Correio Braziliense, n. 20633, 19/11/2019. Mundo, p. 12

Um mês de convulsão social no Chile



Diversos protestos e novos confrontos entre manifestantes e os carabineiros (a tropa de elite da polícia) marcaram ontem um mês da convulsão social que colocou contra a parede o presidente chileno, Sebastián Piñera. O que começou com estudantes de ensino médio se negando a pagar bilhetes do metrô levou à mais profunda crise social desde o retorno à democracia, após a ditadura de Augusto Pinochet (1973-1990). Entre as demandas dos ativistas sem rosto estão uma divisão melhor das riquezas e a implementação de políticas de bem-estar social. O levante mudou em 30 dias o Chile e modificou por completo a agenda do Executivo e do Parlamento.

“Nas últimas quatro semanas, o Chile mudou; os chilenos mudaram, o governo mudou; todos mudamos. O pacto social sob o qual tínhamos vivido rachou”, declarou Piñera, em mensagem ao país na noite de domingo, na qual celebrou o acordo político que permitiria a mudança constitucional. Depois de intensas negociações, o Congresso chileno aprovou, na sexta-feira, um acordo para convocar um plebiscito em abril de 2020 para decidir mudar ou não a Carta Magna e escolher o mecanismo por meio do qual seria feita a mudança: uma assembleia Constituinte ou uma convenção mista, integrada em partes iguais por constituintes e congressistas.

“Estamos todos conscientes de que vestíamos uma camisa de força, que era uma Constituição herdada, pétrea, que não se podia mudar”, disse o ex-presidente socialista (2000-2006) Ricardo Lagos, em entrevista à CNN-Chile. Uma pesquisa publicada ontem pela consultoria privada Cadem revelou que 67% dos chilenos avaliam como “bom” ou “muito bom” o acordo constitucional a partir do qual se uniram os partidos do governo e da esquerda opositora.

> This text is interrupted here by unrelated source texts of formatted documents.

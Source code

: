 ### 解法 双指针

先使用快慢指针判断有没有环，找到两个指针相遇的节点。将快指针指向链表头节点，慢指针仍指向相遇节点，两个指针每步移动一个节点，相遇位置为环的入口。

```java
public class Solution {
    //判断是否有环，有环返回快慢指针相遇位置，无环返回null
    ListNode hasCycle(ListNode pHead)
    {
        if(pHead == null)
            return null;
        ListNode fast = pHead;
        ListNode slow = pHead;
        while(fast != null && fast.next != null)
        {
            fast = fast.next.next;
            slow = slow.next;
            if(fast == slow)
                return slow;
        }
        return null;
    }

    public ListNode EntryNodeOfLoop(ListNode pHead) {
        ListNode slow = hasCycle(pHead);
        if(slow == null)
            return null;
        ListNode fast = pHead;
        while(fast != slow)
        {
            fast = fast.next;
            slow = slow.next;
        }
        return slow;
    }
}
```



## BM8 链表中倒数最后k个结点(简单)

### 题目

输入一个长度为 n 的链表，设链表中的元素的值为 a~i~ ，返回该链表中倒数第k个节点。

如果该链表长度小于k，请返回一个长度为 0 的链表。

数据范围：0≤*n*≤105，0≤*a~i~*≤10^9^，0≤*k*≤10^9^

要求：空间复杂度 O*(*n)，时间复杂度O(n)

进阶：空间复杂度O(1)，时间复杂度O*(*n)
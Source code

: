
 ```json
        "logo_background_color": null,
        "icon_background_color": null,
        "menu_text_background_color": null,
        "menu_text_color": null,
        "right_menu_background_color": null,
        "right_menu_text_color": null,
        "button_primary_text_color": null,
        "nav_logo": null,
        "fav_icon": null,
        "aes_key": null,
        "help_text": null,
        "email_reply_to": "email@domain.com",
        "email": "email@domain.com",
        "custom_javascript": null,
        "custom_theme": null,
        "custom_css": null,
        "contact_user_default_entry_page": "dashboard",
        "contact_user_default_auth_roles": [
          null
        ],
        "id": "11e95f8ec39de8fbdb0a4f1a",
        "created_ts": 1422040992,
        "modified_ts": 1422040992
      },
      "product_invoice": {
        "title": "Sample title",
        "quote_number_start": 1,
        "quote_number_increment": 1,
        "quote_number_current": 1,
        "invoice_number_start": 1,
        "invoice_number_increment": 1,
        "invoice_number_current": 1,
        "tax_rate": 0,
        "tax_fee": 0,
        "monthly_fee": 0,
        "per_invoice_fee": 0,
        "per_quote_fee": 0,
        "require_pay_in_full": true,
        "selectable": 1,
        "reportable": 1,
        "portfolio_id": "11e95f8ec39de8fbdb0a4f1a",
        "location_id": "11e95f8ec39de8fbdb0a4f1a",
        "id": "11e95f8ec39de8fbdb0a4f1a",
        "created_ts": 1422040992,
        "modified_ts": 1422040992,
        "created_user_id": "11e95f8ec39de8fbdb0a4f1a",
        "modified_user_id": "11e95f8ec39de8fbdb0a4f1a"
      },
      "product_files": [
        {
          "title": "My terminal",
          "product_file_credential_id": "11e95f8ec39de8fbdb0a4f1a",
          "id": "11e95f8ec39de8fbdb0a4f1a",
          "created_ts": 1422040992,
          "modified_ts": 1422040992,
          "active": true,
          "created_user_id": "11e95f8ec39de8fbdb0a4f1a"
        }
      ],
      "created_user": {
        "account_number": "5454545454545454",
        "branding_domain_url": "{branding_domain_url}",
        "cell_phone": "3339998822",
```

Neste cenário, o Congresso apressava a discussão para aumentar em 50% a pensão básica solidária, fixada hoje em US$ 133 (cerca de 558), uma opção que, para o governo, não pode se concretizar de forma imediata. “Não há dinheiro. Quero ser responsável e muito claro em dizê-lo. Isso significa US$ 1 bilhão que o Chile não tem (...) Não estamos em condições de ter acesso a isto”, afirmou o ministro da Fazenda, Ignacio Briones.

Em 30 dias de protestos, 22 pessoas morreram, quase 15 mil chilenos foram detidos, 79 estações do metrô de Santiago acabaram alvos de vandalismo. Mais de 200 civis sofreram lesões oculares graves, depois de serem atingidas por projéteis de chumbo disparados pela polícia. Ontem, o terminal do metrô da comuna de Puente Alto (sul) voltou a abrir as portas depois de permanecer fechada por um mês e deixar praticamente sem mobilidade pública os quase 800 mil habitantes desta comuna popular do sul da capital chilena.